Here's a demonstration of the Modifiable Areal Unit Problem using randomly generated data.

###Imports

* Geopandas - pandas, but extended to use Shapely geometric objects
* Numpy - random, correlation coefficient
* Shapely - Geometric objects

In [None]:
import geopandas as gpd
from numpy import random,corrcoef,arange
from shapely.geometry import Point,Polygon,LineString,MultiLineString

###Generate Data



In [None]:
def build_correlated_gdf(stddev = 40,size = 1000, point_ct = 1000):

    x = random.randint(1, 1000)
    y = random.randint(1, 1000)
    point0 = Point(x, y)
    r1 = random.randint(1,1000)
    gdf = gpd.GeoDataFrame({'geometry':[point0],
                            'value':[r1],
                            'value2':[r1]}
                           ,index=[0])

    for i in range(point_ct):
        
        # Create a new point in the space, randomly placed
        x = random.randint(1, 1000)
        y = random.randint(1, 1000)
        newPoint = Point(x,y)

        # take the ten nearest points to this new point. take their average
        temp_gdf = gdf.copy()
        temp_gdf['dist'] = temp_gdf['geometry'].apply(lambda p: p.distance(newPoint))
        temp_gdf.sort_values('dist',inplace=True)
        vm = temp_gdf.head(10)['value'].mean()

        # use this value as the center of a normal distribution, and pick a value randomly on that distribution
        # second value takes the normal dist of diff
        valdiff = random.normal(0, stddev)
        valdiff2 = random.normal(valdiff,stddev)

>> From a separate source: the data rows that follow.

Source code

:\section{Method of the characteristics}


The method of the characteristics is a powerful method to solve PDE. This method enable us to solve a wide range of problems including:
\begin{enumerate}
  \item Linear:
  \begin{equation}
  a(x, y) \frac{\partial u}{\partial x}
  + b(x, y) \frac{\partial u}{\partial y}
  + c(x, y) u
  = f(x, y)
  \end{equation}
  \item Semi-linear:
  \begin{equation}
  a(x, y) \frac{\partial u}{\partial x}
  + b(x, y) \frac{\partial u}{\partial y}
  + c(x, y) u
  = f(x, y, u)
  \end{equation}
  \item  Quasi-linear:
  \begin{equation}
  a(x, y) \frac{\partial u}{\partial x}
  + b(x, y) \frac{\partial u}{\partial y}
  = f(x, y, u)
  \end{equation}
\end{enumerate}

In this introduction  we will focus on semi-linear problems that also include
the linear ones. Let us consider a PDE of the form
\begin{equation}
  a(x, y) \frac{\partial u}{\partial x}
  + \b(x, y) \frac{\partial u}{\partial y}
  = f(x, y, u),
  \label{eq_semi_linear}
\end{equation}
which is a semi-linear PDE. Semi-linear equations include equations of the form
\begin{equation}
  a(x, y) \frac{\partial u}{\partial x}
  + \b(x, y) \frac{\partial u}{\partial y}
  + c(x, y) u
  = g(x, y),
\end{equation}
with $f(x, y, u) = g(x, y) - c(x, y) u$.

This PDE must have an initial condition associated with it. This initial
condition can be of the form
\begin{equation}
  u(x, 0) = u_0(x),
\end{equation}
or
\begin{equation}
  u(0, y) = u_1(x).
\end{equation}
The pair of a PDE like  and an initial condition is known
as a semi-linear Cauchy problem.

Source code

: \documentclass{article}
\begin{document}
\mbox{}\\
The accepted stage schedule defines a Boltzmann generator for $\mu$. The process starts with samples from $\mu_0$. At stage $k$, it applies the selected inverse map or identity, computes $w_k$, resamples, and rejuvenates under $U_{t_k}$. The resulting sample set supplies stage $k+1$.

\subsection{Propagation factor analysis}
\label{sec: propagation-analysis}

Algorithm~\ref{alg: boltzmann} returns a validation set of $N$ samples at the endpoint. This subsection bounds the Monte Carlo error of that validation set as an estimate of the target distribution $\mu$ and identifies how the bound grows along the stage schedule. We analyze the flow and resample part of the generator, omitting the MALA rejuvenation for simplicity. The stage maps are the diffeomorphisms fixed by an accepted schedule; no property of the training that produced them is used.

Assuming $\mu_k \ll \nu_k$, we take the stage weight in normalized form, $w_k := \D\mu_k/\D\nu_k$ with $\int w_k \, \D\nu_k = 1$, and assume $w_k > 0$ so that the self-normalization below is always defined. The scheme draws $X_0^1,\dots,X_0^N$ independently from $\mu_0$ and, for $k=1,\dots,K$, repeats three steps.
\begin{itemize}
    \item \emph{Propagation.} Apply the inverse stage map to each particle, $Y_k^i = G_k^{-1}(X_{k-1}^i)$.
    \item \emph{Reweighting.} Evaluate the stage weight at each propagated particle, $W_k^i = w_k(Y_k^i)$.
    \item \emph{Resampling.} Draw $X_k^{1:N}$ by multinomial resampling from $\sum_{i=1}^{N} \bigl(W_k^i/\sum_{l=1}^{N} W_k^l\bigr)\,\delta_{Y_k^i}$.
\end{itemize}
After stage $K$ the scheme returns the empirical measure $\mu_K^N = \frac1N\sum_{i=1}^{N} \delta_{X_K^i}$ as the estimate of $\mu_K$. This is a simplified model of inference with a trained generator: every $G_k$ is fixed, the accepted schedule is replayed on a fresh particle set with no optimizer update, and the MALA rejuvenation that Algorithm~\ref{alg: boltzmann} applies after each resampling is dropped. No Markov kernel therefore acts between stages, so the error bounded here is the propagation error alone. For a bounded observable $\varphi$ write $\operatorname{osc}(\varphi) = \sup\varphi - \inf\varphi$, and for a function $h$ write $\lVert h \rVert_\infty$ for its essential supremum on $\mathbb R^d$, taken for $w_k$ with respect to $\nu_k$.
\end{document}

        # if the value goes outside our bounds, just bounce it back inside
        if ((vm + valdiff) > size) | ((vm + valdiff) < 1):
            valdiff = -valdiff
        if ((vm + valdiff2) > size) | ((vm + valdiff2) < 1):
            valdiff2 = -valdiff2

        # add the point and the values to the end of the the ongoing geodataframe
        gdf = gdf.append(gpd.GeoDataFrame({'geometry': [newPoint],
                                'value': [vm+valdiff],
                                'value2': [vm+valdiff2]}
                                , index=[len(gdf)]))

    return gdf

def build_random_gdf(size = 1000, point_ct = 1000):

    vals = [random.randint(1,1000) for i in range(point_ct)]
    vals2 = [random.randint(1,1000) for i in range(point_ct)]
    points = [Point(random.randint(1,size),random.randint(1,size)) for i in range(point_ct)]

    return gpd.GeoDataFrame({'value':vals,'value2':vals2,'geometry':points})

In [None]:

def unit_correlation(gdf,cell_size = 100.0):
    v1 = []
    v2 = []
    for i in arange(0,1000,cell_size):
        for j in arange(0,1000,cell_size):
            this_section = gdf.cx[i:(i+cell_size),j:(j+cell_size)]
            if len(this_section) == 0:
                continue
            else:
                v1.append(this_section['value'].mean())
                v2.append(this_section['value2'].mean())

    return corrcoef(v1,v2)[1,0]